Exercise directions - The response should consist of the records that follow, repeated exactly.

[Saved data entries]
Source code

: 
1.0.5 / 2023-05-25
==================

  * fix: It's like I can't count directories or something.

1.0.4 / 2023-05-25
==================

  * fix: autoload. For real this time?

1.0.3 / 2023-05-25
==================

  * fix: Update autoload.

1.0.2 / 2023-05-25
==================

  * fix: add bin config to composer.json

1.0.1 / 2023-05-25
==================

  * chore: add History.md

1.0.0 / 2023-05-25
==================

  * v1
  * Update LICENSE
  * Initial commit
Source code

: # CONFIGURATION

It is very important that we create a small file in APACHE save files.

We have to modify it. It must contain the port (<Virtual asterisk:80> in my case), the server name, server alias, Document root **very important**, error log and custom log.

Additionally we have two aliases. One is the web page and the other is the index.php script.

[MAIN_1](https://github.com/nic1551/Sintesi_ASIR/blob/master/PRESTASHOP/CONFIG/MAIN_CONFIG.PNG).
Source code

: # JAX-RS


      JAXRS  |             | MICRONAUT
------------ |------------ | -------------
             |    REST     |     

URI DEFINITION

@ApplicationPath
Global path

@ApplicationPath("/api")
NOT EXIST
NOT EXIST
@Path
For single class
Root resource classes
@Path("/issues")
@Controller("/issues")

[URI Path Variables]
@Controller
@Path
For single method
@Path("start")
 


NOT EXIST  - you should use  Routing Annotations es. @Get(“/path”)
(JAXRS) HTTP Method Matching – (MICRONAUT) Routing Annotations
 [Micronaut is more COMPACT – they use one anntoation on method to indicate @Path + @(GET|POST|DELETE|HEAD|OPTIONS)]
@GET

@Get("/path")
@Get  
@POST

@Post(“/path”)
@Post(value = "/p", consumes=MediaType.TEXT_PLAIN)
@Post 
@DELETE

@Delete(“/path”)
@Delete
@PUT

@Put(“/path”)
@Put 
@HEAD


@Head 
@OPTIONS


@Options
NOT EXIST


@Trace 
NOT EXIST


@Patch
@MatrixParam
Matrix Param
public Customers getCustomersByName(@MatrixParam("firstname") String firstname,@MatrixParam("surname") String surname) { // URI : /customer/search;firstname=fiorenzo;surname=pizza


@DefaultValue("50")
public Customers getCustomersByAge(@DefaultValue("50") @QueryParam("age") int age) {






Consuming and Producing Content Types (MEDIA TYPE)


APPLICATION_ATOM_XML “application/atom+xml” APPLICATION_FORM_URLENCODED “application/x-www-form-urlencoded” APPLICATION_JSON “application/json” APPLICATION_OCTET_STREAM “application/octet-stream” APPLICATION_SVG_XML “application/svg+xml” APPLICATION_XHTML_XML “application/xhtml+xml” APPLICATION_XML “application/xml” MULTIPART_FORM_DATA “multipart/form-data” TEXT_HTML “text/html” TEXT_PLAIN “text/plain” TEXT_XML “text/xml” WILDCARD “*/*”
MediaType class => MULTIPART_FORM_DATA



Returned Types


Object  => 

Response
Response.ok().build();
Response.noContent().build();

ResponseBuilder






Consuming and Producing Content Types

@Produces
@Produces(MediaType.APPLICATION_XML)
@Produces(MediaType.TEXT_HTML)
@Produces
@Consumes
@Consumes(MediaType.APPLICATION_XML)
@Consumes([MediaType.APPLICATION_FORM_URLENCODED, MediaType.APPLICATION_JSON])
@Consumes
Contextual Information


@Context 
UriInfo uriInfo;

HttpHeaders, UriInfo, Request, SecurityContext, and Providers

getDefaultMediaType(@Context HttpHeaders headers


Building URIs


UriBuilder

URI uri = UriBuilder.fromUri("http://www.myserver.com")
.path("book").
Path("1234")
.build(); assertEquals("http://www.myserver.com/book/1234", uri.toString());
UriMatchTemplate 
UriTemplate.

Answer below -
Source code

: 
1.0.5 / 2023-05-25
==================

  * fix: It's like I can't count directories or something.

1.0.4 / 2023-05-25
==================

  * fix: autoload. For real this time?

1.0.3 / 2023-05-25
==================

  * fix: Update autoload.

1.0.2 / 2023-05-25
==================

  * fix: add bin config to composer.json

1.0.1 / 2023-05-25
==================

  * chore: add History.md

1.0.0 / 2023-05-25
==================

  * v1
  * Update LICENSE
  * Initial commit
Source code

: # CONFIGURATION

It is very important that we create a small file in APACHE save files.

We have to modify it. It must contain the port (<Virtual asterisk:80> in my case), the server name, server alias, Document root **very important**, error log and custom log.

Additionally we have two aliases. One is the web page and the other is the index.php script.

[MAIN_1](https://github.com/nic1551/Sintesi_ASIR/blob/master/PRESTASHOP/CONFIG/MAIN_CONFIG.PNG).
Source code

: # JAX-RS


      JAXRS  |             | MICRONAUT
------------ |------------ | -------------
             |    REST     |     

URI DEFINITION

@ApplicationPath
Global path

@ApplicationPath("/api")
NOT EXIST
NOT EXIST
@Path
For single class
Root resource classes
@Path("/issues")
@Controller("/issues")

[URI Path Variables]
@Controller
@Path
For single method
@Path("start")
 


NOT EXIST  - you should use  Routing Annotations es. @Get(“/path”)
(JAXRS) HTTP Method Matching – (MICRONAUT) Routing Annotations
 [Micronaut is more COMPACT – they use one anntoation on method to indicate @Path + @(GET|POST|DELETE|HEAD|OPTIONS)]
@GET

@Get("/path")
@Get  
@POST

@Post(“/path”)
@Post(value = "/p", consumes=MediaType.TEXT_PLAIN)
@Post 
@DELETE

@Delete(“/path”)
@Delete
@PUT

@Put(“/path”)
@Put 
@HEAD


@Head 
@OPTIONS


@Options
NOT EXIST


@Trace 
NOT EXIST


@Patch
@MatrixParam
Matrix Param
public Customers getCustomersByName(@MatrixParam("firstname") String firstname,@MatrixParam("surname") String surname) { // URI : /customer/search;firstname=fiorenzo;surname=pizza


@DefaultValue("50")
public Customers getCustomersByAge(@DefaultValue("50") @QueryParam("age") int age) {






Consuming and Producing Content Types (MEDIA TYPE)


APPLICATION_ATOM_XML “application/atom+xml” APPLICATION_FORM_URLENCODED “application/x-www-form-urlencoded” APPLICATION_JSON “application/json” APPLICATION_OCTET_STREAM “application/octet-stream” APPLICATION_SVG_XML “application/svg+xml” APPLICATION_XHTML_XML “application/xhtml+xml” APPLICATION_XML “application/xml” MULTIPART_FORM_DATA “multipart/form-data” TEXT_HTML “text/html” TEXT_PLAIN “text/plain” TEXT_XML “text/xml” WILDCARD “*/*”
MediaType class => MULTIPART_FORM_DATA



Returned Types


Object  => 

Response
Response.ok().build();
Response.noContent().build();

ResponseBuilder






Consuming and Producing Content Types

@Produces
@Produces(MediaType.APPLICATION_XML)
@Produces(MediaType.TEXT_HTML)
@Produces
@Consumes
@Consumes(MediaType.APPLICATION_XML)
@Consumes([MediaType.APPLICATION_FORM_URLENCODED, MediaType.APPLICATION_JSON])
@Consumes
Contextual Information


@Context 
UriInfo uriInfo;

HttpHeaders, UriInfo, Request, SecurityContext, and Providers

getDefaultMediaType(@Context HttpHeaders headers


Building URIs


UriBuilder

URI uri = UriBuilder.fromUri("http://www.myserver.com")
.path("book").
Path("1234")
.build(); assertEquals("http://www.myserver.com/book/1234", uri.toString());
UriMatchTemplate 
UriTemplate.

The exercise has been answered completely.